To date, apparatus based on ion mobility spectrometry and ion mobility increment spectrometry are widely used for different applications [1-2]. In some cases they are equipped by additional sampling devices to detect traces of explosives with low saturated vapor pressure. Operation of such devices is based on evaporation of explosives from a special napkin under heating after wiping the suspicious surface. The limit of detection for this case is about 10-100 picograms.
There are several problems associated with use of napkins and leading to a decrease in the sensitivity of the method or to the inconvenience of its use: the problem of full transfer of the analyte to a napkin, too prolonged heating (up to 10 seconds), the need for consumables, etc. In this connection, an approach based on the use of laser radiation for non-contact examination of objects by initiating laser desorption seems promising. For example, it was shown that an ultraviolet laser beam of nanosecond duration effectively evaporates (desorbs) the explosive substances from a wide class of surfaces, and the duration of the temporal profile of concentration of evaporated molecules does not exceed one second [3-4].
The purpose of this paper is to compare the simplest and cheapest sources of laser radiation to assess the effectiveness of desorption of traces of explosives by mass of a desorbed substance, and to investigate the possibility of creating a contactless sampling device, taking into account the results obtained.

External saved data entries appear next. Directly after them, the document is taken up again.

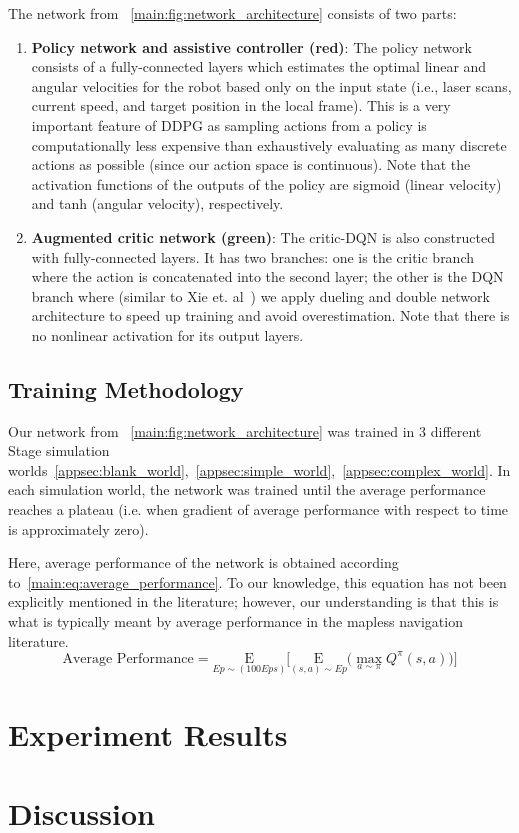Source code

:The network from ~\autoref{main:fig:network_architecture} consists of two parts:
\begin{enumerate}
\item \textbf{Policy network and assistive controller (red)}: The policy network consists of a fully-connected layers which estimates the optimal linear and angular velocities for the robot based only on the input state (i.e., laser scans, current speed, and target position in the local frame). This is a very important feature of DDPG as sampling actions from a policy is computationally less expensive than exhaustively evaluating as many discrete actions as possible (since our action space is continuous). Note that the activation functions of the outputs of the policy are sigmoid (linear velocity) and tanh (angular velocity), respectively. 
\item \textbf{Augmented critic network (green)}: The critic-DQN is also constructed with fully-connected layers. It has two branches: one is the critic branch where the action is concatenated into the second layer; the other is the DQN branch where (similar to Xie et. al~\cite{xie_learning_2018}) we apply dueling and double network architecture to speed up training and avoid overestimation. Note that there is no nonlinear activation for its output layers.
\end{enumerate}

\subsection{Training Methodology}
Our network from ~\autoref{main:fig:network_architecture} was trained in 3 different Stage simulation worlds~\ref{appsec:blank_world},~\ref{appsec:simple_world},~\ref{appsec:complex_world}. In each simulation world, the network was trained until the average performance reaches a plateau (i.e. when gradient of average performance with respect to time is approximately zero).

Here, average performance of the network is obtained according to~\autoref{main:eq:average_performance}. To our knowledge, this equation has not been explicitly mentioned in the literature; however, our understanding is that this is what is typically meant by average performance in the mapless navigation literature.
\begin{equation}
\text{Average Performance} = \underset{Ep \sim (100 Eps)}{\mathrm E}\bigg[\underset{(s, a) \sim Ep}{\mathrm E} \big(\underset{a \sim \pi}{\max} Q^{\pi}(s, a)\big)\bigg]
\label{main:eq:average_performance}
\end{equation}


\section{Experiment Results}



\section{Discussion}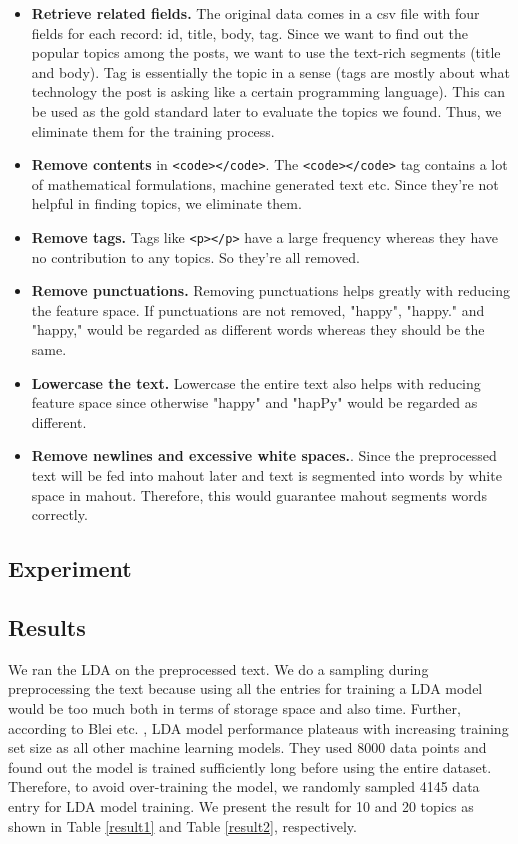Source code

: \documentclass[conference]{IEEEtran}
\begin{document}
\begin{itemize}
	\item \textbf{Retrieve related fields.} The original data comes in a csv file with four fields for each record: id, title, body, tag. Since we want to find out the popular topics among the posts, we want to use the text-rich segments (title and body). Tag is essentially the topic in a sense (tags are mostly about what technology the post is asking like a certain programming language). This can be used as the gold standard later to evaluate the topics we found. Thus, we eliminate them for the training process. 
	\item \textbf{Remove contents} in \verb+<code></code>+. The \verb+<code></code>+ tag contains a lot of mathematical formulations, machine generated text etc. Since they're not helpful in finding topics, we eliminate them.
	\item \textbf{Remove tags.} Tags like \verb+<p></p>+ have a large frequency whereas they have no contribution to any topics. So they're all removed.
	\item \textbf{Remove punctuations.} Removing punctuations helps greatly with reducing the feature space. If punctuations are not removed, "happy", "happy." and "happy," would be regarded as different words whereas they should be the same.
	\item \textbf{Lowercase the text.} Lowercase the entire text also helps with reducing feature space since otherwise "happy" and "hapPy" would be regarded as different.
	\item \textbf{Remove newlines and excessive white spaces.}. Since the preprocessed text will be fed into mahout later and text is segmented into words by white space in mahout. Therefore, this would guarantee mahout segments words correctly.
\end{itemize}

\subsection{Experiment}

\subsection{Results}

We ran the LDA on the preprocessed text. We do a sampling during preprocessing the text because using all the entries for training a LDA model would be too much both in terms of storage space and also time. Further, according to Blei etc. \cite{blei2003latent}, LDA model performance plateaus with increasing training set size as all other machine learning models. They used 8000 data points and found out the model is trained sufficiently long before using the entire dataset. Therefore, to avoid over-training the model, we randomly sampled 4145 data entry for LDA model training. We present the result for 10 and 20 topics as shown in Table \ref{result1} and Table \ref{result2}, respectively.
\end{document}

Various mechanisms for initiating laser desorption are known. Resonance absorption of a quantum by an adsorbed molecule can cause a direct photo desorption of the molecule [5-6]. Another possible process is a non-thermal desorption associated with the transfer of electronic excitation energy to the adsorbed molecule of a solid upon absorption of radiation. A possible mechanism of thermal desorption under laser action is also a local heating. In this case, when the energy of laser excitation relaxes into the energy of thermal vibrations of a substrate, the adsorbed molecule can be considered as a point source of the thermal wave with rather high temperature of a surface around it.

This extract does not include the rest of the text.